You can calculate the capacity of your server (ignoring bandwidth issues) as I have explained earlier in this thread. I think you still have your MaxClients too high, though. I'd set it lower to make sure your server would never, ever swap.
Your demand, as opposed to your server's suppy, is a different thing. You say 28 domains, but that is not really a relevant number. I have a server with some 20 sites, but only two are really pulling some traffic. You need the total number of hits you server gets on all sites, split in intervals of, say, one hour. When you have that, find the one hour of day where you have the most traffic.
Lets say you have N hits in that hour, on all domains together. That translates to N/3600 hits per second for your server, assuming most hits take less than a second to satisfy. They should, if you don't want visitors to lose their patience.
Say your server gets 650,000 hits/day on the average, peaking at 1,000,000 on the worst day. Assume the hour with the most load has a tenth of that, 100,000 hits, which is probably set a bit high, since there are 24 hours in a day, but traffic is not spread out evenly over the day. The highest I have on a site, is a peak hour of 6.5% of total daily traffic.
Divide by 3600, and 100,000 hits/hour is 28 hits/second for the worst hour of the worst day. It is a worst case scenario. Even if you allow for some short term spikes in traffic, a MaxClient of 150 would serve you quite well 99.9% of the time. The remaining time will be less than two minutes daily where the configuration is unable to serve all visitors.
Now, your situation might be very different, depending on how long it takes to satisfy a request on the average, how many of you hits have for static cacheable files, how your traffic is distributed over time, but if you take the worst day of the month, and the worst hour of that day, and do the calculation above, you should be able to find the highest number of current clients your server has to withstand. Unless you run some really high traffic sites or have a strange traffic distribution over time, it whould be quite simple.
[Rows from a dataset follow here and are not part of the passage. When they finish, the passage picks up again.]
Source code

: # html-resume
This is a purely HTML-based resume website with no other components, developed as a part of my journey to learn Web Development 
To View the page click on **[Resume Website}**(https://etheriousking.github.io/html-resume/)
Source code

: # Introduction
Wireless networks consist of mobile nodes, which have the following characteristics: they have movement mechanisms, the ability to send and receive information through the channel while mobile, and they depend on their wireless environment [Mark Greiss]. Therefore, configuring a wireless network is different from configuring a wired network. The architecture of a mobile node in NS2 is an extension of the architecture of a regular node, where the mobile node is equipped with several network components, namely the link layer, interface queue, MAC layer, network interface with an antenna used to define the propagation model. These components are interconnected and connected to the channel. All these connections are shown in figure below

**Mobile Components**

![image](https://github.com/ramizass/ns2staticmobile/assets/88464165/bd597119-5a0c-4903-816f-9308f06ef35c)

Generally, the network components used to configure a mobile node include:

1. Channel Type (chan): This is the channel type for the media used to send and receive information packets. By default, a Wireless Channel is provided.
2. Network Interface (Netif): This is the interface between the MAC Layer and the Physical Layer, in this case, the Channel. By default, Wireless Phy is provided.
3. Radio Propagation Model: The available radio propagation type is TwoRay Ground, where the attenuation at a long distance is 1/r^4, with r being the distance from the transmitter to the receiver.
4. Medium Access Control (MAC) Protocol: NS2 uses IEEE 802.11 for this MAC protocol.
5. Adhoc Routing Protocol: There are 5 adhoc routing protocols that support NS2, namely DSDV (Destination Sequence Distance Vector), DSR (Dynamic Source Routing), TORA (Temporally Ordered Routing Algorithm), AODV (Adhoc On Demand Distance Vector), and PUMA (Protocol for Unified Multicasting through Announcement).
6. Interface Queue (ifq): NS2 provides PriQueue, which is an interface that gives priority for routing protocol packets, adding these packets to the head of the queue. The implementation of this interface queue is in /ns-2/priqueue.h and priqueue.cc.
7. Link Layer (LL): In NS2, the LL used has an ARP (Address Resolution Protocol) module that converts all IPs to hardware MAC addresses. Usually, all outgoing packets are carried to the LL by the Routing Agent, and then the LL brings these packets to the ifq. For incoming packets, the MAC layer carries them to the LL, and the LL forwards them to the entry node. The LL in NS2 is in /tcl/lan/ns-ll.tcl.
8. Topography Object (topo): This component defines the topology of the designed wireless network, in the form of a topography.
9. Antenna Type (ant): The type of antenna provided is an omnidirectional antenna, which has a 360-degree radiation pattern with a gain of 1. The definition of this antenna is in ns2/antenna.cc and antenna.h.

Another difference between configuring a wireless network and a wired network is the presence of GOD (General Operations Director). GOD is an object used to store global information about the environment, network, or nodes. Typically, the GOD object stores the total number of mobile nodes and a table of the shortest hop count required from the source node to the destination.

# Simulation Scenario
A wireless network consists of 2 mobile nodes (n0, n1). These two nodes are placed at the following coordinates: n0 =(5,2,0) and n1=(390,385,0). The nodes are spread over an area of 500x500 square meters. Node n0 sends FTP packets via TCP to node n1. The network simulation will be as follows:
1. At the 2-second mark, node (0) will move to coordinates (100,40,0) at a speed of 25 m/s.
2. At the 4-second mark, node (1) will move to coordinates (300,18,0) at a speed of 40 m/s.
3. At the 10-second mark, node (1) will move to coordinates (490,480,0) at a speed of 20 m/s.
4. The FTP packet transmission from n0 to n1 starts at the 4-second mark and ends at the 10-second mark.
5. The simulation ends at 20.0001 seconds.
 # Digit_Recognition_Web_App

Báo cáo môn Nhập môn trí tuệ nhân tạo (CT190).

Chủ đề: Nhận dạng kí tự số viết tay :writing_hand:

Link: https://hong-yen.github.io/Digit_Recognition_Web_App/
My experience is that it is much better to refuse a few visitors every once in a while than to have a server configuration that can bring the server to its knees by causing it to swap. The lower performance caused by swapping will turn away more visitors for a longer period of time that a very conservatively configured server, that occasionally turns away someone, but remains snappy at all time for the ones it serves.